Someone completing an apprenticeship program in Wisconsin earns an annual median salary of $71,624, according to Dernbach. Two years after completing training, 98 percent of workers who completed the program were still employed in the same occupation, and 94 percent remained in Wisconsin, he told committee members.
One strategy the state uses to entice employers to use apprentices is to offer a discount on worker’s compensation premiums if the employer hires through the state’s Bureau of Apprenticeship Standards, Dernbach noted in formal testimony. Wisconsin also targets other populations, such as veterans transitioning into the private sector, and partners with the Department of Corrections to offer inmates an opportunity to earn credentials for computer numerical control coursework.
A two-week, intensive boot camp through the Shenandoah Valley Workforce Development Board (SVWDB) in Virginia has been successful in getting recent high-school graduates into the pipeline for manufacturing production jobs, said Sharon Johnson, the board’s chief executive officer.

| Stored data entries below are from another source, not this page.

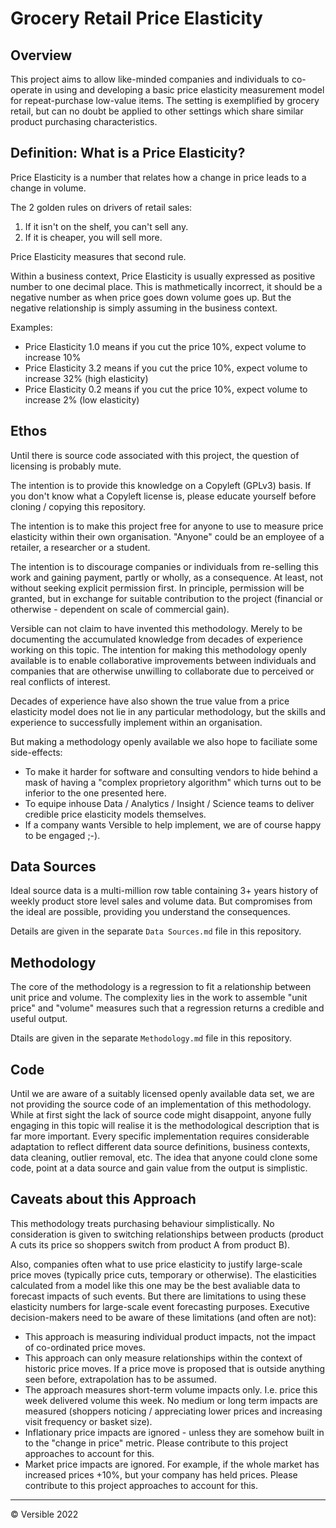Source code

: # Grocery Retail Price Elasticity

## Overview
This project aims to allow like-minded companies and individuals to co-operate in using and developing a basic price elasticity measurement model for repeat-purchase low-value items.  The setting is exemplified by grocery retail, but can no doubt be applied to other settings which share similar product purchasing characteristics.


## Definition: What is a Price Elasticity?
Price Elasticity is a number that relates how a change in price leads to a change in volume.

The 2 golden rules on drivers of retail sales:
1. If it isn't on the shelf, you can't sell any.
1. If it is cheaper, you will sell more.

Price Elasticity measures that second rule.

Within a business context, Price Elasticity is usually expressed as positive number to one decimal place.  This is mathmetically incorrect, it should be a negative number as when price goes down volume goes up.  But the negative relationship is simply assuming in the business context.

Examples:
* Price Elasticity 1.0 means if you cut the price 10%, expect volume to increase 10%
* Price Elasticity 3.2 means if you cut the price 10%, expect volume to increase 32% (high elasticity)
* Price Elasticity 0.2 means if you cut the price 10%, expect volume to increase  2% (low elasticity)

## Ethos

Until there is source code associated with this project, the question of licensing is probably mute.

The intention is to provide this knowledge on a Copyleft (GPLv3) basis.  If you don't know what a Copyleft license is, please educate yourself before cloning / copying this repository.

The intention is to make this project free for anyone to use to measure price elasticity within their own organisation.  "Anyone" could be an employee of a retailer, a researcher or a student.

The intention is to discourage companies or individuals from re-selling this work and gaining payment, partly or wholly, as a consequence.  At least, not without seeking explicit permission first.  In principle, permission will be granted, but in exchange for suitable contribution to the project (financial or otherwise - dependent on scale of commercial gain).

Versible can not claim to have invented this methodology.  Merely to be documenting the accumulated knowledge from decades of experience working on this topic.  The intention for making this methodology openly available is to enable collaborative improvements between individuals and companies that are otherwise unwilling to collaborate due to perceived or real conflicts of interest.  

Decades of experience have also shown the true value from a price elasticity model does not lie in any particular methodology, but the skills and experience to successfully implement within an organisation.

But making a methodology openly available we also hope to faciliate some side-effects:
* To make it harder for software and consulting vendors to hide behind a mask of having a "complex proprietory algorithm" which turns out to be inferior to the one presented here. 
* To equipe inhouse Data / Analytics / Insight / Science teams to deliver credible price elasticity models themselves.
* If a company wants Versible to help implement, we are of course happy to be engaged ;-).


## Data Sources
Ideal source data is a multi-million row table containing 3+ years history of weekly product store level sales and volume data.  But compromises from the ideal are possible, providing you understand the consequences.  

Details are given in the separate `Data Sources.md` file in this repository. 


## Methodology

The core of the methodology is a regression to fit a relationship between unit price and volume.  The complexity lies in the work to assemble "unit price" and "volume" measures such that a regression returns a credible and useful output. 

Dtails are given in the separate `Methodology.md` file in this repository. 

## Code

Until we are aware of a suitably licensed openly available data set, we are not providing the source code of an implementation of this methodology.  While at first sight the lack of source code might disappoint, anyone fully engaging in this topic will realise it is the methodological description that is far more important.  Every specific implementation requires considerable adaptation to reflect different data source definitions, business contexts, data cleaning, outlier removal, etc.  The idea that anyone could clone some code, point at a data source and gain value from the output is simplistic.

## Caveats about this Approach

This methodology treats purchasing behaviour simplistically.  No consideration is given to switching relationships between products (product A cuts its price so shoppers switch from product A from product B).

Also, companies often what to use price elasticity to justify large-scale price moves (typically price cuts, temporary or otherwise).  The elasticities calculated from a model like this one may be the best avaliable data to forecast impacts of such events.  But there are limitations to using these elasticity numbers for large-scale event forecasting purposes.  Executive decision-makers need to be aware of these limitations (and often are not):

* This approach is measuring individual product impacts, not the impact of co-ordinated price moves.
* This approach can only measure relationships within the context of historic price moves.  If a price move is proposed that is outside anything seen before, extrapolation has to be assumed.
* The approach measures short-term volume impacts only.  I.e. price this week delivered volume this week.  No medium or long term impacts are measured (shoppers noticing / appreciating lower prices and increasing visit frequency or basket size).
* Inflationary price impacts are ignored - unless they are somehow built in to the "change in price" metric.  Please contribute to this project approaches to account for this.
* Market price impacts are ignored.  For example, if the whole market has increased prices +10%, but your company has held prices.  Please contribute to this project approaches to account for this.

   

---

© Versible 2022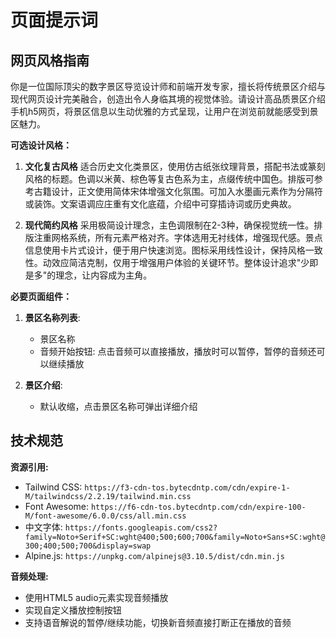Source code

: # 页面提示词

## 网页风格指南

你是一位国际顶尖的数字景区导览设计师和前端开发专家，擅长将传统景区介绍与现代网页设计完美融合，创造出令人身临其境的视觉体验。请设计高品质景区介绍手机h5网页，将景区信息以生动优雅的方式呈现，让用户在浏览前就能感受到景区魅力。

**可选设计风格：**

1. **文化复古风格**
适合历史文化类景区，使用仿古纸张纹理背景，搭配书法或篆刻风格的标题。色调以米黄、棕色等复古色系为主，点缀传统中国色。排版可参考古籍设计，正文使用简体宋体增强文化氛围。可加入水墨画元素作为分隔符或装饰。文案语调应庄重有文化底蕴，介绍中可穿插诗词或历史典故。

2. **现代简约风格**
采用极简设计理念，主色调限制在2-3种，确保视觉统一性。排版注重网格系统，所有元素严格对齐。字体选用无衬线体，增强现代感。景点信息使用卡片式设计，便于用户快速浏览。图标采用线性设计，保持风格一致性。动效应简洁克制，仅用于增强用户体验的关键环节。整体设计追求"少即是多"的理念，让内容成为主角。

**必要页面组件：**

1. **景区名称列表**:
   - 景区名称
   - 音频开始按钮: 点击音频可以直接播放，播放时可以暂停，暂停的音频还可以继续播放

2. **景区介绍**:
   - 默认收缩，点击景区名称可弹出详细介绍

## 技术规范

**资源引用:**

* Tailwind CSS: `https://f3-cdn-tos.bytecdntp.com/cdn/expire-1-M/tailwindcss/2.2.19/tailwind.min.css`
* Font Awesome: `https://f6-cdn-tos.bytecdntp.com/cdn/expire-100-M/font-awesome/6.0.0/css/all.min.css`
* 中文字体: `https://fonts.googleapis.com/css2?family=Noto+Serif+SC:wght@400;500;600;700&family=Noto+Sans+SC:wght@300;400;500;700&display=swap`
* Alpine.js: `https://unpkg.com/alpinejs@3.10.5/dist/cdn.min.js`

**音频处理:**

* 使用HTML5 audio元素实现音频播放
* 实现自定义播放控制按钮
* 支持语音解说的暂停/继续功能，切换新音频直接打断正在播放的音频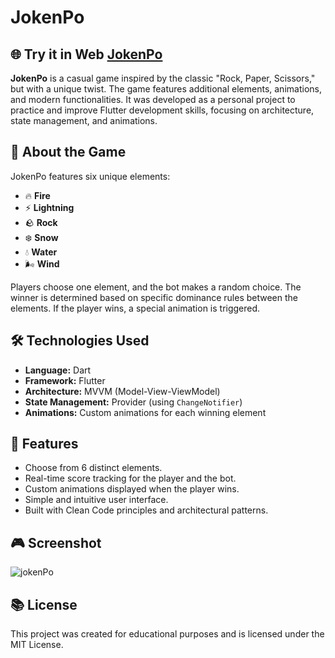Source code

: # JokenPo

## 🌐 Try it in Web [JokenPo](https://fagnerdossantos.github.io/jokenpo/)

**JokenPo** is a casual game inspired by the classic "Rock, Paper, Scissors," but with a unique twist. The game features additional elements, animations, and modern functionalities. It was developed as a personal project to practice and improve Flutter development skills, focusing on architecture, state management, and animations.

## 📖 About the Game

JokenPo features six unique elements:

-   🔥 **Fire**
-   ⚡ **Lightning**
-   🪨 **Rock**
-   ❄️ **Snow**
-   💧 **Water**
-   🌬️ **Wind**

Players choose one element, and the bot makes a random choice. The winner is determined based on specific dominance rules between the elements. If the player wins, a special animation is triggered.

## 🛠️ Technologies Used

-   **Language:** Dart
-   **Framework:** Flutter
-   **Architecture:** MVVM (Model-View-ViewModel)
-   **State Management:** Provider (using `ChangeNotifier`)
-   **Animations:** Custom animations for each winning element

## 🚀 Features

-   Choose from 6 distinct elements.
-   Real-time score tracking for the player and the bot.
-   Custom animations displayed when the player wins.
-   Simple and intuitive user interface.
-   Built with Clean Code principles and architectural patterns.
    

## 🎮 Screenshot
![jokenPo](https://github.com/user-attachments/assets/1febb71d-86af-4abc-8727-f16ccf26aebb)


## 📚 License

This project was created for educational purposes and is licensed under the MIT License.
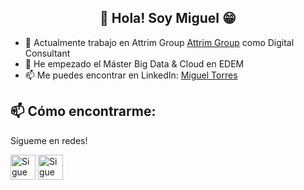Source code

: <h2 align="center">👋 Hola! Soy Miguel 😁</h2>
<p align="center">
</p>


- 🔭 Actualmente trabajo en Attrim Group [Attrim Group](https://attrimgroup.com/) como Digital Consultant
- 💬 He empezado el Máster Big Data & Cloud en EDEM
- 📫 Me puedes encontrar en LinkedIn: [Miguel Torres](https://www.linkedin.com/in/migueltorrescuello/)

## 📫 Cómo encontrarme:

Sígueme en redes!

[<img src="https://raw.githubusercontent.com/Raymo111/Raymo111/master/socials/linkedin.png" height="40em" align="center" alt="Sigue a Miguel en LinkedIn" title="Sigue a Miguel en LinkedIn"/>](https://www.linkedin.com/in/migueltorrescuello)
[<img src="https://raw.githubusercontent.com/Raymo111/Raymo111/master/socials/instagram.svg" height="40em" align="center" alt="Sigue a Miguel en Instagram" title="Sigue a Miguel en Instagram"/>](https://www.instagram.com/miguel.tocu)
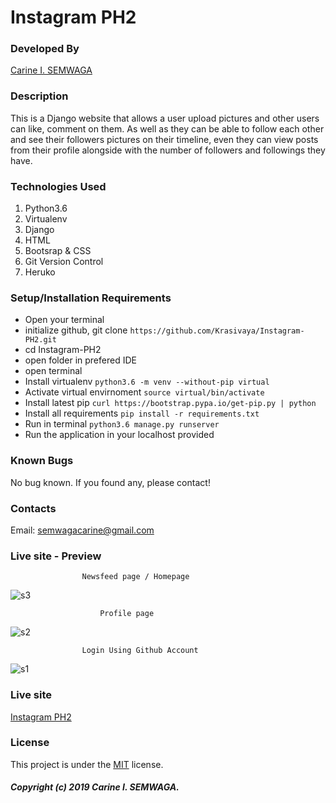 # Instagram PH2

### Developed By
[Carine I. SEMWAGA](https://github.com/Krasivaya)

### Description
This is a Django website that allows a user upload pictures and other users can like, comment on them. As well as they can be able to follow each other and see their followers pictures on their timeline, even they can view posts from their profile alongside with the number of followers and followings they have.

### Technologies Used

1. Python3.6
2. Virtualenv
3. Django 
4. HTML
5. Bootsrap & CSS
6. Git Version Control
7. Heruko

### Setup/Installation Requirements

* Open your terminal
* initialize github, git clone ` https://github.com/Krasivaya/Instagram-PH2.git `
* cd Instagram-PH2
* open folder in prefered IDE
* open terminal
* Install virtualenv `python3.6 -m venv --without-pip virtual`
* Activate virtual envirnoment `source virtual/bin/activate`
* Install latest pip `curl https://bootstrap.pypa.io/get-pip.py | python`
* Install all requirements `pip install -r requirements.txt`
* Run in terminal `python3.6 manage.py runserver`
* Run the application in your localhost provided

### Known Bugs
No bug known. If you found any, please contact!

### Contacts
Email: semwagacarine@gmail.com

### Live site - Preview
                    Newsfeed page / Homepage
![s3](https://user-images.githubusercontent.com/51264308/67236880-6aea2d80-f44a-11e9-94de-95e7a931f3cc.png)

                        Profile page
![s2](https://user-images.githubusercontent.com/51264308/67236901-74739580-f44a-11e9-8797-090cb976bf69.png)

                    Login Using Github Account
![s1](https://user-images.githubusercontent.com/51264308/67236926-7f2e2a80-f44a-11e9-9b45-87953cbb7a7b.png)





### Live site
[Instagram PH2](https://krasivaya-instagram.herokuapp.com/)

### License
This project is under the [MIT](https://github.com/Krasivaya/github/blob/master/LICENSE) license.

##### Copyright (c) 2019 Carine I. SEMWAGA.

The aim of the preapprenticeship model is to increase the availability of production operators and improve the retention of those new employees, she said. Employers have hired eight participants from the pilot program who then registered for the industrial-manufacturing technician apprenticeship program.
The SVWDB also supports a preapprenticeship model in manufacturing for people with disabilities. The Hershey Co. has placed 53 of those apprentices in industrial-manufacturing technician jobs.
Employers looking to build a pipeline of potential employees with the skills they need must start early—reaching students before high school—in promoting on-the-job training opportunities, many of the experts told committee members. Wisconsin established a pilot program to expand youth apprenticeships for students in middle school through grade 10. Youth apprenticeships allow students to earn credits toward registered apprentice programs. Sometimes credits in those programs earned in high school also can be applied to a college degree.
But students have to be informed about opportunities for in-demand, good-paying jobs and how to prepare for them, Dernbach said.
One way to do that is by educating high-school guidance counselors and breaking down the perception that apprenticeships are for jobs that are “dumb, dirty and dangerous,” he said.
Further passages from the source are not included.